Israel’s Ariel University is offering the nation’s first academic course on medical cannabis, covering the plant’s medicinal history, active ingredients, clinical uses, legal status, and farming techniques, according to a Jewish Business News report. The course, designed for medical administration students, has enrolled 117 students.
Dr. Michael Dor, a senior lecturer at the university’s Faculty of Health Sciences, said that “dozens” of students were rejected do to the “very high” demand and “lack of space.”
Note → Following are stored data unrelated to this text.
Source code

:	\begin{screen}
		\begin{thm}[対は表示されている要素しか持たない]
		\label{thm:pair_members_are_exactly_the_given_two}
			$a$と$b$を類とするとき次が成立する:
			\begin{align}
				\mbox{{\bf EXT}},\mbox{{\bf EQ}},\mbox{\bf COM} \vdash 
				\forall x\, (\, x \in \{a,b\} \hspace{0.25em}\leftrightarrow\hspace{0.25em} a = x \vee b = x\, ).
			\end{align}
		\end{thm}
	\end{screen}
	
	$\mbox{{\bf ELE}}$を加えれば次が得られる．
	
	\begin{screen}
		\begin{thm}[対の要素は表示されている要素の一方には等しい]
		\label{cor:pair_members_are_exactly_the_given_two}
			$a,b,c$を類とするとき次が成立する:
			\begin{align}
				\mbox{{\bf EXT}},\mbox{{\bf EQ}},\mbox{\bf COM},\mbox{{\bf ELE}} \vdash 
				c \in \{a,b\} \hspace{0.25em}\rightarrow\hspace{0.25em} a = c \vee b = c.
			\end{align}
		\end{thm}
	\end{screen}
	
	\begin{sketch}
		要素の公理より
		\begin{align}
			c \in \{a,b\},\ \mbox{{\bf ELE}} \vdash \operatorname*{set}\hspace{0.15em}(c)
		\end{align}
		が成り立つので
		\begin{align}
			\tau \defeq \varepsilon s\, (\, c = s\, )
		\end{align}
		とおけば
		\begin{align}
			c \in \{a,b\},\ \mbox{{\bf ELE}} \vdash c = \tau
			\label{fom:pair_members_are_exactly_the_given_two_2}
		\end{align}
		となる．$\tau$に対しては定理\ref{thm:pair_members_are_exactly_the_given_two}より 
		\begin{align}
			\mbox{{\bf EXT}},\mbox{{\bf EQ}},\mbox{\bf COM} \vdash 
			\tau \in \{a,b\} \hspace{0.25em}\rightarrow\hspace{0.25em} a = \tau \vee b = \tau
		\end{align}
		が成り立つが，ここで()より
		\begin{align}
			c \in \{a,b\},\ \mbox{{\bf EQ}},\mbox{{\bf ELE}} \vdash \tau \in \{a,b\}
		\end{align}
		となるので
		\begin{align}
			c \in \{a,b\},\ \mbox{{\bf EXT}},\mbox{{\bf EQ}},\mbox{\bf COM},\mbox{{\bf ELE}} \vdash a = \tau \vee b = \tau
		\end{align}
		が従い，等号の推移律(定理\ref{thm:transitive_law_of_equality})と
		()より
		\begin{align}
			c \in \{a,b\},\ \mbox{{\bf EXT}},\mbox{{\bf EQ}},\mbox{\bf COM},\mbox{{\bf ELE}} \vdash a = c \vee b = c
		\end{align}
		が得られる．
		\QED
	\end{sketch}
Hebrew University of Jerusalem announced its Multidisciplinary Center on Cannabinoid Research at last year’s CannaTech conference. Hebrew University Professor Raphael Mechoulam is credited with first identifying THC.
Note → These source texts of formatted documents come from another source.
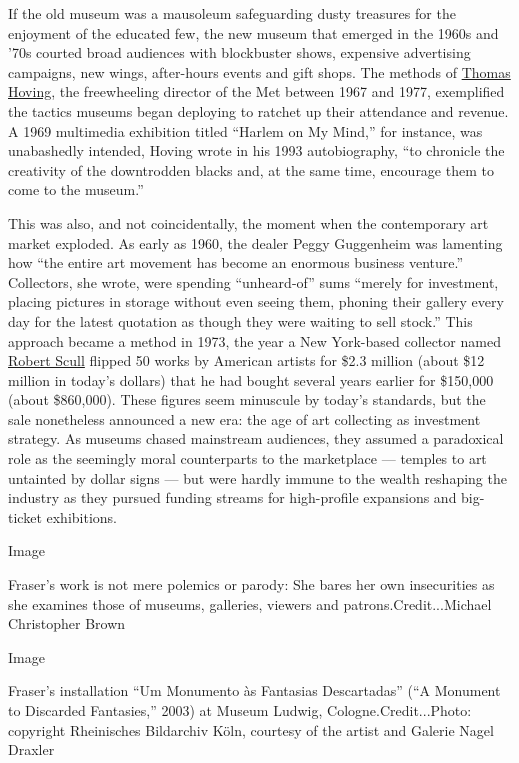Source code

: If the old museum was a mausoleum safeguarding dusty treasures for the
enjoyment of the educated few, the new museum that emerged in the 1960s
and '70s courted broad audiences with blockbuster shows, expensive
advertising campaigns, new wings, after-hours events and gift shops. The
methods of
\href{https://www.nytimes3xbfgragh.onion/topic/person/thomas-hoving}{Thomas
Hoving}, the freewheeling director of the Met between 1967 and 1977,
exemplified the tactics museums began deploying to ratchet up their
attendance and revenue. A 1969 multimedia exhibition titled ``Harlem on
My Mind,'' for instance, was unabashedly intended, Hoving wrote in his
1993 autobiography, ``to chronicle the creativity of the downtrodden
blacks and, at the same time, encourage them to come to the museum.''

This was also, and not coincidentally, the moment when the contemporary
art market exploded. As early as 1960, the dealer Peggy Guggenheim was
lamenting how ``the entire art movement has become an enormous business
venture.'' Collectors, she wrote, were spending ``unheard-of'' sums
``merely for investment, placing pictures in storage without even seeing
them, phoning their gallery every day for the latest quotation as though
they were waiting to sell stock.'' This approach became a method in
1973, the year a New York-based collector named
\href{https://www.nytimes3xbfgragh.onion/1986/01/03/obituaries/robert-scull-prominent-collector-of-pop-art.html}{Robert
Scull} flipped 50 works by American artists for \$2.3 million (about
\$12 million in today's dollars) that he had bought several years
earlier for \$150,000 (about \$860,000). These figures seem minuscule by
today's standards, but the sale nonetheless announced a new era: the age
of art collecting as investment strategy. As museums chased mainstream
audiences, they assumed a paradoxical role as the seemingly moral
counterparts to the marketplace --- temples to art untainted by dollar
signs --- but were hardly immune to the wealth reshaping the industry as
they pursued funding streams for high-profile expansions and big-ticket
exhibitions.

Image

Fraser's work is not mere polemics or parody: She bares her own
insecurities as she examines those of museums, galleries, viewers and
patrons.Credit...Michael Christopher Brown

Image

Fraser's installation ``Um Monumento às Fantasias Descartadas'' (``A
Monument to Discarded Fantasies,'' 2003) at Museum Ludwig,
Cologne.Credit...Photo: copyright Rheinisches Bildarchiv Köln, courtesy
of the artist and Galerie Nagel Draxler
Israel, the U.S., Canada, Italy, and Spain have a joint agreement to research cannabis. In Israel there are about 26,000 licensed medicinal cannabis patients in Israel and that figure is expected to double by next year.
Last month, an inter-ministerial committee of director generals comprised of the Ministries of Justice, Finance, Public Security, and Health proposed a plan to begin exporting medicinal cannabis. The committee said the industry would create thousands of agricultural jobs and be worth more than $2.6 billion annually.
Details of that proposal, which would need cabinet approval, are expected in the coming weeks.